**WHAT TO PRODUCE**
The response must contain every line from the records below that has "qquad".
+++ GIVEN INFORMATION
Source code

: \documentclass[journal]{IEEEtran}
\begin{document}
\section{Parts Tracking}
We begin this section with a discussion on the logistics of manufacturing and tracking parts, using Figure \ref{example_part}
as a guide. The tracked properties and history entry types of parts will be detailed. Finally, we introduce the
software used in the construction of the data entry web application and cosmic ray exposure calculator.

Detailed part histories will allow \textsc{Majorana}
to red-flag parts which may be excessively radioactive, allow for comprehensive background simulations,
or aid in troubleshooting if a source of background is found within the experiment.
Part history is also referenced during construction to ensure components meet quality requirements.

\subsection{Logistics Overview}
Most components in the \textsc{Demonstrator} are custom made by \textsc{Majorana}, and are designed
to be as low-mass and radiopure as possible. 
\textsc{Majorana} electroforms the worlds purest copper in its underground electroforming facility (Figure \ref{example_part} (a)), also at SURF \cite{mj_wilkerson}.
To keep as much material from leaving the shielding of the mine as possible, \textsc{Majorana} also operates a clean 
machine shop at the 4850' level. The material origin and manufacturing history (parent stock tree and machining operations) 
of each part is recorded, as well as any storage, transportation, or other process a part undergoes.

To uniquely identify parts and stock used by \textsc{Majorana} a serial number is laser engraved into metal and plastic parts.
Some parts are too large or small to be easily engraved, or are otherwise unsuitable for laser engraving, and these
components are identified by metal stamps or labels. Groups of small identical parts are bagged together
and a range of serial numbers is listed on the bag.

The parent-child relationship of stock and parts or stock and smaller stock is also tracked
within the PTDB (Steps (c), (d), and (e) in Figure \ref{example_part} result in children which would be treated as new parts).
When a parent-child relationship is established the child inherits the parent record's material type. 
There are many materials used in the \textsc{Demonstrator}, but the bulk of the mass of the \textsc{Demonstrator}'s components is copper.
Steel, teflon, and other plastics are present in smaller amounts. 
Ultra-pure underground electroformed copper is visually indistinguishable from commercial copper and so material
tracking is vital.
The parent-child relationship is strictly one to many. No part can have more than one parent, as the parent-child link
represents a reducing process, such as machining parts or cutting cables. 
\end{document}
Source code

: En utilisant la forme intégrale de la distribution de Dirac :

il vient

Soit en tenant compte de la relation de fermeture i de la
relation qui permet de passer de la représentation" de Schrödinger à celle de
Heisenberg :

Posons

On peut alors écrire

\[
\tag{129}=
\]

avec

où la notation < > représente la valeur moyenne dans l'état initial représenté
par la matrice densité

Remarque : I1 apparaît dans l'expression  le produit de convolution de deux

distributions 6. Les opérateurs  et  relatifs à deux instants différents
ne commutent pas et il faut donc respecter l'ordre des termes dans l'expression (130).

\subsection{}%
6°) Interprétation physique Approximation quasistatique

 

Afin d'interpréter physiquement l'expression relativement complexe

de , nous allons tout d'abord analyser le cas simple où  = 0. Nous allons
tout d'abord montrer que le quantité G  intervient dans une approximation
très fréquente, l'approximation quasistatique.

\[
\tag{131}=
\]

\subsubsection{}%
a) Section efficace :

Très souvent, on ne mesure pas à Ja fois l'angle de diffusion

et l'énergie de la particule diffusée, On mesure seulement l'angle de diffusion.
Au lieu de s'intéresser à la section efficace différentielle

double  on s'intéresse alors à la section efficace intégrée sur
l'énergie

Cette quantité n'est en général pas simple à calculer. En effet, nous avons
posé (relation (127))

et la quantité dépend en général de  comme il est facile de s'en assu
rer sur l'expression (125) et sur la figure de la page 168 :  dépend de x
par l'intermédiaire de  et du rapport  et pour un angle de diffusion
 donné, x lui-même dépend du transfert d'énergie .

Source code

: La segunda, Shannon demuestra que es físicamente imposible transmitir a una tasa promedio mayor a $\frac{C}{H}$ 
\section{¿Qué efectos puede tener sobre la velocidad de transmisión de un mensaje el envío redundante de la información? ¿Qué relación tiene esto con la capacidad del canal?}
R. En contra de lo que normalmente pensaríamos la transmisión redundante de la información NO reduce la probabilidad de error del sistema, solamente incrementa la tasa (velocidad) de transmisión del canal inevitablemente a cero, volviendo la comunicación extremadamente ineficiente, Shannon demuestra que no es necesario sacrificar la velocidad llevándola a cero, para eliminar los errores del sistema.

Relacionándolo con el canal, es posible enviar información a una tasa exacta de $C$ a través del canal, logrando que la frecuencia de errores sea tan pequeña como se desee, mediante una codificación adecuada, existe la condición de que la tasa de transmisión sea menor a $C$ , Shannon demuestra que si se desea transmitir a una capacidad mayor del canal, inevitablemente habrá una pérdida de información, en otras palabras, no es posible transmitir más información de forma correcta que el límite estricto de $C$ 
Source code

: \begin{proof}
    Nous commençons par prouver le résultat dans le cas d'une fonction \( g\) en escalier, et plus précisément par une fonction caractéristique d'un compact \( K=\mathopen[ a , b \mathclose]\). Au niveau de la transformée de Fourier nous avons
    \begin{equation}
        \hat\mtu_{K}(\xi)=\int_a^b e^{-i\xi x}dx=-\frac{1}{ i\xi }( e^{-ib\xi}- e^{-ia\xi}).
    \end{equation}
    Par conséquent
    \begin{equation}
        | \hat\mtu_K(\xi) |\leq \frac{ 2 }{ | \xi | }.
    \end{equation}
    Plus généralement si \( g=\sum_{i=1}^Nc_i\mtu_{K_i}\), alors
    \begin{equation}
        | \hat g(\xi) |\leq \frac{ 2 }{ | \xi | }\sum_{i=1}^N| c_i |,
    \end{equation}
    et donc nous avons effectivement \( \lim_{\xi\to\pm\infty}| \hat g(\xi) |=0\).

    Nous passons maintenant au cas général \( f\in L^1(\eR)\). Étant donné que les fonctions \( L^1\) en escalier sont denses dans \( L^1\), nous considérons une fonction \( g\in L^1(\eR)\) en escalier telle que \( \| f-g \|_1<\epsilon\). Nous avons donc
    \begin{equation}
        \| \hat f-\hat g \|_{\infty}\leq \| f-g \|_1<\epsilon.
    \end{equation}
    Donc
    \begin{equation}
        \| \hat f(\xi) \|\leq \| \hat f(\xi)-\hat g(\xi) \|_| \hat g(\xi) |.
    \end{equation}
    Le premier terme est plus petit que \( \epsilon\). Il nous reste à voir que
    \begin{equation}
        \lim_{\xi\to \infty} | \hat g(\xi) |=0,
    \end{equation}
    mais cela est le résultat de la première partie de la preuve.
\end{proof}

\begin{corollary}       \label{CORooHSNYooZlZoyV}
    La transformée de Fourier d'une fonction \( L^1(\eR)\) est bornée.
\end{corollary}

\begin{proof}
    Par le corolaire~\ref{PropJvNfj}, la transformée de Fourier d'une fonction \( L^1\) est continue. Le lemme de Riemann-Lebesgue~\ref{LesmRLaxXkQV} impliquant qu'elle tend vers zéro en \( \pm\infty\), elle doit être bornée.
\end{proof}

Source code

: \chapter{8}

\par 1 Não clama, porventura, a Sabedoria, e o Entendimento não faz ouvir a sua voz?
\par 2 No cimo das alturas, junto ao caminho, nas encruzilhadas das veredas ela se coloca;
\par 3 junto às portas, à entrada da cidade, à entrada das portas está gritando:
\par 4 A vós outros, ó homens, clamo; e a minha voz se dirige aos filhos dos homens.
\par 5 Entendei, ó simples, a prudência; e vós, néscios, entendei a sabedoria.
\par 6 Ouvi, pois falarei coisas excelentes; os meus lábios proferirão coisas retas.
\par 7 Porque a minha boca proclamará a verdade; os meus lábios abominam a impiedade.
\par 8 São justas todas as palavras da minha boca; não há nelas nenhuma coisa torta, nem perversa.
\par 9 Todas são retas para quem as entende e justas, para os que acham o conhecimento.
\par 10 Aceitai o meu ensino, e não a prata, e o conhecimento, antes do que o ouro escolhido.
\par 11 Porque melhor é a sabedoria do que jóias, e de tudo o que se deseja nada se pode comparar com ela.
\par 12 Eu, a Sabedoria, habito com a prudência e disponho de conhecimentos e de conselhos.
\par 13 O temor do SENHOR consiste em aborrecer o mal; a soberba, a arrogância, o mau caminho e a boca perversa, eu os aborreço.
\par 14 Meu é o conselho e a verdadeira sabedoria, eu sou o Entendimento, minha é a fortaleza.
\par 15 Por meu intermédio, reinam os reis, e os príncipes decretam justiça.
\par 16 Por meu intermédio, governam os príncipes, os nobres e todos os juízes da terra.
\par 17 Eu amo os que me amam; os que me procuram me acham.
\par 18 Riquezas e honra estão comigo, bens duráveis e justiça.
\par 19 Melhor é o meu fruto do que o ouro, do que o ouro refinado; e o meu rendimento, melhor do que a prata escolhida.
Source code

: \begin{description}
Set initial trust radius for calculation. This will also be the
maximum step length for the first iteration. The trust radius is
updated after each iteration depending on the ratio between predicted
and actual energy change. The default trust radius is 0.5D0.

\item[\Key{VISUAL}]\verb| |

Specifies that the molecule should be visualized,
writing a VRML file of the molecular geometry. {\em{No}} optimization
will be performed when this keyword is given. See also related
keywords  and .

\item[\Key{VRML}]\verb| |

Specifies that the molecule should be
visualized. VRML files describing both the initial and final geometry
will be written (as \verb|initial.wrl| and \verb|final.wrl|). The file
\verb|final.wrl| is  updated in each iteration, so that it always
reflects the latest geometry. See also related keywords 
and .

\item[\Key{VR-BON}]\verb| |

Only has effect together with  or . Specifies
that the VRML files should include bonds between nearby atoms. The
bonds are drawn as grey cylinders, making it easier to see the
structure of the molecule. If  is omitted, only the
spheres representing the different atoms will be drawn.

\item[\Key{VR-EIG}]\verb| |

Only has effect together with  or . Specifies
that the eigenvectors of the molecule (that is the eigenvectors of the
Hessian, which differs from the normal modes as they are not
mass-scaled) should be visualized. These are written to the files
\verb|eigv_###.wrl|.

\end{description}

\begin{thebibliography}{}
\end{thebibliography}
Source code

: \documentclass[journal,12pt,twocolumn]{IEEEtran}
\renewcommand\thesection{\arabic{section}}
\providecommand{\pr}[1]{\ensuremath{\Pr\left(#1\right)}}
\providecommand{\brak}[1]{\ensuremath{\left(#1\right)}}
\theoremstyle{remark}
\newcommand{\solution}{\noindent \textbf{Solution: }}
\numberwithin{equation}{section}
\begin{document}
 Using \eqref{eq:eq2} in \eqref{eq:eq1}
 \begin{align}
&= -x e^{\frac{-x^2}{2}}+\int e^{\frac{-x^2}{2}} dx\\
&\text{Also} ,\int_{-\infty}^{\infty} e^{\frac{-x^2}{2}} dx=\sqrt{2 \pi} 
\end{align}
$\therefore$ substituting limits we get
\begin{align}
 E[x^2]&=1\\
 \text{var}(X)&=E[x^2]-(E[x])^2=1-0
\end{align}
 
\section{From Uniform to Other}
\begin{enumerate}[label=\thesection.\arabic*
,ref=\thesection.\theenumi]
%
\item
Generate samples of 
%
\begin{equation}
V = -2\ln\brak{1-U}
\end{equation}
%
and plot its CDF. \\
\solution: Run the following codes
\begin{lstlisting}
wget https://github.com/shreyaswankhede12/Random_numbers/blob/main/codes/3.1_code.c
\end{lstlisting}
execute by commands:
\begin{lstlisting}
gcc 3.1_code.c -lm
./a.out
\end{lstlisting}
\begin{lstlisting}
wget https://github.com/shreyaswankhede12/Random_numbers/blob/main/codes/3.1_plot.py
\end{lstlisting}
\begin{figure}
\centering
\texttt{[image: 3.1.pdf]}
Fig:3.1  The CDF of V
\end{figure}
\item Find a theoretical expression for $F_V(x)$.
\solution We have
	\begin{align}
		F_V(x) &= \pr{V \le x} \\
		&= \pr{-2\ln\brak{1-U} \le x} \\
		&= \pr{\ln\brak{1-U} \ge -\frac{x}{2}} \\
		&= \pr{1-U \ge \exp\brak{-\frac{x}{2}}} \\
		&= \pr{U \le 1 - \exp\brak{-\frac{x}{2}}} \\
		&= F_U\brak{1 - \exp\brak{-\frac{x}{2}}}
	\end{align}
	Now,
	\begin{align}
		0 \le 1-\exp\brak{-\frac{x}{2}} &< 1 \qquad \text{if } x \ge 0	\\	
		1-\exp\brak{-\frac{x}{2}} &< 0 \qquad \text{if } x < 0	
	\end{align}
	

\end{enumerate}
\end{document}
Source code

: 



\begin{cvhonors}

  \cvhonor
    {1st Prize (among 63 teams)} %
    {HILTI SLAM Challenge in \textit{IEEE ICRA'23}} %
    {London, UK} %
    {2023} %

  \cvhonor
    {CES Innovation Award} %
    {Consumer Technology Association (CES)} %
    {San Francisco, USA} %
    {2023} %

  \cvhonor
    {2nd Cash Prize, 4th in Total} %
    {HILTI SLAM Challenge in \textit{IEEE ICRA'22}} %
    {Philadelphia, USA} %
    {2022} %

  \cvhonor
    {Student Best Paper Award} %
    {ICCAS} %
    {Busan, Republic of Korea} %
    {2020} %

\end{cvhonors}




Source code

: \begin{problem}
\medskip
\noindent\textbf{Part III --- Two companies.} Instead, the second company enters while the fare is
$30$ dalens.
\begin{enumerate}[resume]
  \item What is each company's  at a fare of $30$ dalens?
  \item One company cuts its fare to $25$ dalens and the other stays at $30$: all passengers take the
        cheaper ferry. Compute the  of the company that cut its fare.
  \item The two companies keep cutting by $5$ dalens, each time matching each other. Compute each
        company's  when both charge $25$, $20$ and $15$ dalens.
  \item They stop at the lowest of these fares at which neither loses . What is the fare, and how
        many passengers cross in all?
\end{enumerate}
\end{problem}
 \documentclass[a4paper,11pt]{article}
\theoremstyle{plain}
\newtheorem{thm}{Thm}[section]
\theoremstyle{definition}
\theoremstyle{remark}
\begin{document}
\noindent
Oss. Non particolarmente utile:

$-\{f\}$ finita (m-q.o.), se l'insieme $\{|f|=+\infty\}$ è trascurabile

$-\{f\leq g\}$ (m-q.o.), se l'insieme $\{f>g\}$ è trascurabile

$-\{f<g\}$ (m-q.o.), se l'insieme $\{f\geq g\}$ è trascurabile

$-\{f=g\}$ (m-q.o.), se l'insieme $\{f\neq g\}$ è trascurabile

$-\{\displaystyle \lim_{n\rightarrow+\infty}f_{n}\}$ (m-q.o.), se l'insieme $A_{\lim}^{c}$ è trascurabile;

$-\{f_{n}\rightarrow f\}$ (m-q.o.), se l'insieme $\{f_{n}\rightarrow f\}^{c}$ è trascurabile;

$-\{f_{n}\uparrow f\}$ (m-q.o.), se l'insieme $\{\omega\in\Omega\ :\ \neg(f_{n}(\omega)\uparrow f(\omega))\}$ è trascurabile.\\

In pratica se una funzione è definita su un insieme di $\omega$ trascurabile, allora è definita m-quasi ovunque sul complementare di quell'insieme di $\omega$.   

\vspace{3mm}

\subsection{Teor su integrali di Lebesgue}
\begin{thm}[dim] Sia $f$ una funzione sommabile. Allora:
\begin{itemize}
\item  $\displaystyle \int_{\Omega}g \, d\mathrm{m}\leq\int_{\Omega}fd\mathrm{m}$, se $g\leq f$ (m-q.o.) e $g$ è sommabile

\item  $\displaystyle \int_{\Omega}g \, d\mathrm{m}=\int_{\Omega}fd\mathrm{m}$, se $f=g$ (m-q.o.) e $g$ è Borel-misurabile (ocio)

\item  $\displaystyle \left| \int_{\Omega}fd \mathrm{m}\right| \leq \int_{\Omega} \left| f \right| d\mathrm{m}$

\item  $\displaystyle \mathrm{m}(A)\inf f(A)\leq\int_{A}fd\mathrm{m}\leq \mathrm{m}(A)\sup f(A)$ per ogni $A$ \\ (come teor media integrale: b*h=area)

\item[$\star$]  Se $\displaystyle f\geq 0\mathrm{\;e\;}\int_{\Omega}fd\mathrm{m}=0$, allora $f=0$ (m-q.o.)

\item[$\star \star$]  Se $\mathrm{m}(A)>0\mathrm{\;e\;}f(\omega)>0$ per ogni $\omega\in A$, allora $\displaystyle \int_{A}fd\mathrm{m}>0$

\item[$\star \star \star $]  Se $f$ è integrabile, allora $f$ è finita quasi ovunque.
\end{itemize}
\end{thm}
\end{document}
++++++
**SOLUTION FOR THIS EXERCISE**
		0 \le 1-\exp\brak{-\frac{x}{2}} &< 1 \qquad \text{if } x \ge 0	\\	
		1-\exp\brak{-\frac{x}{2}} &< 0 \qquad \text{if } x < 0	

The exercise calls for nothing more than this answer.